# SPill

Copper Contributor

how do I get rid of #spill?

5 Replies

@fodalys 

You may empty the space for it, or place in another place, or re-write the formula

@Sergei Baklan how do you stop excel from doing the Spill, like I would like my computer to forget how to use that function even if I can because it just always gets in the way and has not been useful for me

@Stone4Life 

Are you any happier with Excel now?  If it is any consolation, I detest the A1 notation and the concept of relative referencing, but I can't make that go away either!  Excel makes a remarkably good attempt at being all things to all people but it is not possible to please all the people all the time.

 

Trust me, dynamic arrays and spilt ranges represent a superb advance and it is well worth taking the time to learn to exploit them to the full.

Hey @Peter Bartholomew so you're saying I can't stop excel from doing the spill, or deactivate this function somehow?
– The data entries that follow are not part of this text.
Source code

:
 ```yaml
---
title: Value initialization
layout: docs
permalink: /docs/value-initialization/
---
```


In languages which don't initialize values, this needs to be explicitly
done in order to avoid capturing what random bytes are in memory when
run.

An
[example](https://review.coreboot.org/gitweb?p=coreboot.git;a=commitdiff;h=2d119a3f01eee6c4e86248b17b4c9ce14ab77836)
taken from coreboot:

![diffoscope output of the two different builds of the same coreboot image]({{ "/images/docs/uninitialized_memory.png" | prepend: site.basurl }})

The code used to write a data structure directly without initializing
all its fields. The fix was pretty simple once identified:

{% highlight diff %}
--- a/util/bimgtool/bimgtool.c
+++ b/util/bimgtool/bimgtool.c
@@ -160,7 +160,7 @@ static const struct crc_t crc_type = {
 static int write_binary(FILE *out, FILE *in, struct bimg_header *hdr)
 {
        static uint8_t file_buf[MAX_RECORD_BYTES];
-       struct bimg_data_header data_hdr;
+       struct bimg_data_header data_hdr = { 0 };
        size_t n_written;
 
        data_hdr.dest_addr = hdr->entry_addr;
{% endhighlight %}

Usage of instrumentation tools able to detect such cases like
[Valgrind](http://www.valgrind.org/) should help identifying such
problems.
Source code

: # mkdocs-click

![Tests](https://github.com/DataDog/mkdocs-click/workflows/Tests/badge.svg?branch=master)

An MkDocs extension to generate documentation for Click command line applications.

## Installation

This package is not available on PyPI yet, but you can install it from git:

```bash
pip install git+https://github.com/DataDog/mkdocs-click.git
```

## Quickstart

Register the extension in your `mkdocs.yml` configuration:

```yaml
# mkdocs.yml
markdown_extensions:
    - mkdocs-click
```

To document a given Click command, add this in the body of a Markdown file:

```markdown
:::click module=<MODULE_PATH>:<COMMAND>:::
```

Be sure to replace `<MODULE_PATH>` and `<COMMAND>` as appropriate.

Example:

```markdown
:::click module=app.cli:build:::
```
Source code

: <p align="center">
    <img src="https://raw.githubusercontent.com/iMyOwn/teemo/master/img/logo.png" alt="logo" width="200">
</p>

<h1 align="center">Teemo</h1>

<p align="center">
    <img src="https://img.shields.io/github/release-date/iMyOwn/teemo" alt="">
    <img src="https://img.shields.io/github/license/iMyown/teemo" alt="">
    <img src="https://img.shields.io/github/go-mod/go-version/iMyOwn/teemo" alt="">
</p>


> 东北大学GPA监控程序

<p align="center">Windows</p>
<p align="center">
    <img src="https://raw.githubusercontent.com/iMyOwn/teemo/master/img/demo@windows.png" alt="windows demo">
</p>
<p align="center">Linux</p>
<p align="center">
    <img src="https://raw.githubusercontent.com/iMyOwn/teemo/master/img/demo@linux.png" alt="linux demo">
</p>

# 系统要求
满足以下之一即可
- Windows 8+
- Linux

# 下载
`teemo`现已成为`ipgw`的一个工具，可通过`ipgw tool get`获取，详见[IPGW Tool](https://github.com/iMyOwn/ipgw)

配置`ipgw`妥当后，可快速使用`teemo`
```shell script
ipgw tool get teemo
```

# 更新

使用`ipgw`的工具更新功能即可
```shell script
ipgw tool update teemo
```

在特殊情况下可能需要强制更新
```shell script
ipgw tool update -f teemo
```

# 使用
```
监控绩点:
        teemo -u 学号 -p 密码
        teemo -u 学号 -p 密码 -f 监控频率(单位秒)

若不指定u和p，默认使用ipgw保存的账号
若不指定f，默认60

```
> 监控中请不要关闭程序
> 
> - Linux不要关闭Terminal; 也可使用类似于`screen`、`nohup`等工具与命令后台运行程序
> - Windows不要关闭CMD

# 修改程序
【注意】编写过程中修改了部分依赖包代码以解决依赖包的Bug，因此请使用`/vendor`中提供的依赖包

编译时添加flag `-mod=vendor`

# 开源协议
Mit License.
Exactly, though I guess you could buy and install Office 2019; the last non-DA version of Excel! The calculation engine was revamped to feature arrays, with large gains in performance. Under the hood, Excel always performed array calculations since the 2D array is the only data structure Excel has ever had. Calculation within Name Manager or Conditional formatting etc. always would have given an array result; only on the grid did Excel replace multi-cell range references by a single cell to ensure the returned value would be a scalar. To override this behaviour the formula had to be committed using CSE.

Now this odd state of affairs has been reversed. To get the old behaviour, you have to insert an "@" before any multi-cell range reference, in order to single out the element that happens to be on the same row/column as the formula cell.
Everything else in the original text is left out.